Lucia explains through a reel her first experience in the UK, Winchester. She didn’t speak English, and as she mentions, she had a culture shock. I was not particularly eager to go to the pub after uni, and I couldn’t communicate very well, so I would sit in a corner. People started saying that I had different personalities depending on the language I was speaking. She became interested in the gap between communication (languages) and how people get caught in that situation. She started with video art. With video, Lucia could see her behavioural response depending on the language she was speaking. In one of her video art pieces, she noticed that the sound would change a lot by speeding up and down the velocity of the image.
Lucia started researching sound arts and came across Jacob Kirkegaard’s 4 Rooms piece (Touch Records 2006). In this work, the artist goes to Chernobyl and records the room tones who four different interior spaces. She was fascinated by how it was possible to do recordings that way, which recalls Alvin Lucier’s I’m sitting in a Room (1969). Her first sound art piece came in 2009: Spring Piece, Listening by placing your ear on the window. It’s also about her experience in the UK back when she lived in Kings Cross. By that time, she lived in a place that she describes as being awful and decadent. Her window wasn’t double glazed and made a lot of noise whenever a bus passed by. She decided to use the same techniques that Jacob used in his piece. I was trying to work out how to record sound. I’m not musically trained, and I’ve zero knowledge of recording techniques. She kept interested in looping things as a visual and sonic experience. With “2 pm”, I wanted to enhance this idea. ‘Folding’ (2009) is another piece where she experiments with the phenomena, and by “folding”, she meant folding time. Hear One Near and Think of the Other was her last piece before she ended her PhD. It’s a 2-channel durational live performance that took place in 2011. Lucia wanted to invite the listener to walk through different areas. Two performers set it, and they would be playing samples live.

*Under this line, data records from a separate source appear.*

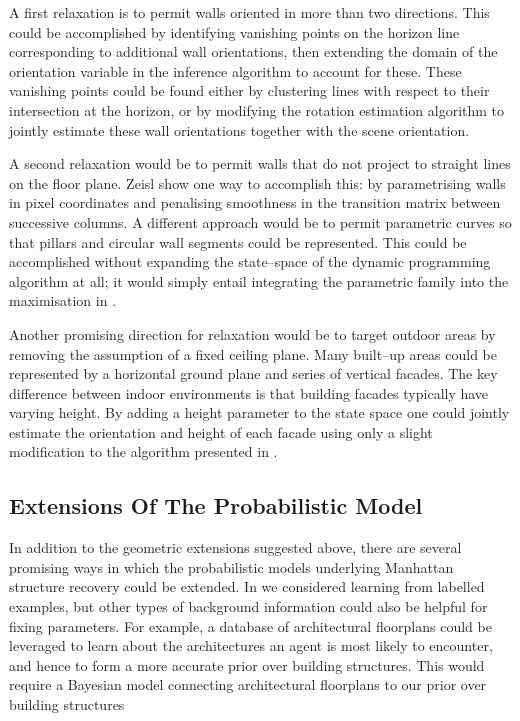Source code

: A first relaxation is to permit walls oriented in more than two
directions. This could be accomplished by identifying vanishing
points on the horizon line corresponding to additional wall
orientations, then extending the domain of the orientation variable in
the inference algorithm to account for these. These vanishing points
could be found either by clustering lines with respect to their
intersection at the horizon, or by modifying the rotation estimation
algorithm to jointly estimate these wall orientations together with
the scene orientation.

A second relaxation would be to permit walls that do not project to
straight lines on the floor plane. Zeisl \etal \cite{Zeisl2011} show
one way to accomplish this: by parametrising walls in pixel
coordinates and penalising smoothness in the transition matrix between
successive columns. A different approach would be to permit parametric
curves so that pillars and circular wall segments could be
represented. This could be accomplished without expanding the
state--space of the dynamic programming algorithm at all; it would
simply entail integrating the parametric family into the maximisation
in .\changedsinceviva

Another promising direction for relaxation would be to target outdoor
areas by removing the assumption of a fixed ceiling plane. Many
built--up areas could be represented by a horizontal ground plane and
series of vertical facades. The key difference between indoor
environments is that building facades typically have varying
height. By adding a height parameter to the state space one could
jointly estimate the orientation and height of each facade using only
a slight modification to the algorithm presented in
.

\subsection{Extensions Of The Probabilistic Model}

In addition to the geometric extensions suggested above, there are
several promising ways in which the probabilistic models underlying
Manhattan structure recovery could be extended. In 
we considered learning from labelled examples, but other types of
background information could also be helpful for fixing
parameters. For example, a database of architectural floorplans could
be leveraged to learn about the architectures an agent is most likely
to encounter, and hence to form a more accurate prior over building
structures. This would require a Bayesian model connecting
architectural floorplans to our prior over building structures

In 2011 she played live signal feedback on a piece called Parallel Correlation.

She commented on her experience playing live digitally and in person. She reflects how signal feedback changes when it’s mixed remotely and through speakers into a designed space. Toshimaru Nakamura and Sachiko M. are two artists that reflect on the same topics in a video called No-input: “it’s like a sculpture.”. In 2016 she attempted for the first time No-input feedback in a piece called Inner Geography. I normally use broken mixers because they sound better and have more interesting sounds. Currently, Lucia keeps doing live performances with no inputs. In 2020, she performed Courier Despatch 3 00. In the same here, she performed with Steph Horak and Iris Garrels in an improv session called TRIO (SOLO: DUO: TRIO). I met them the same day we performed at CAFE OTO.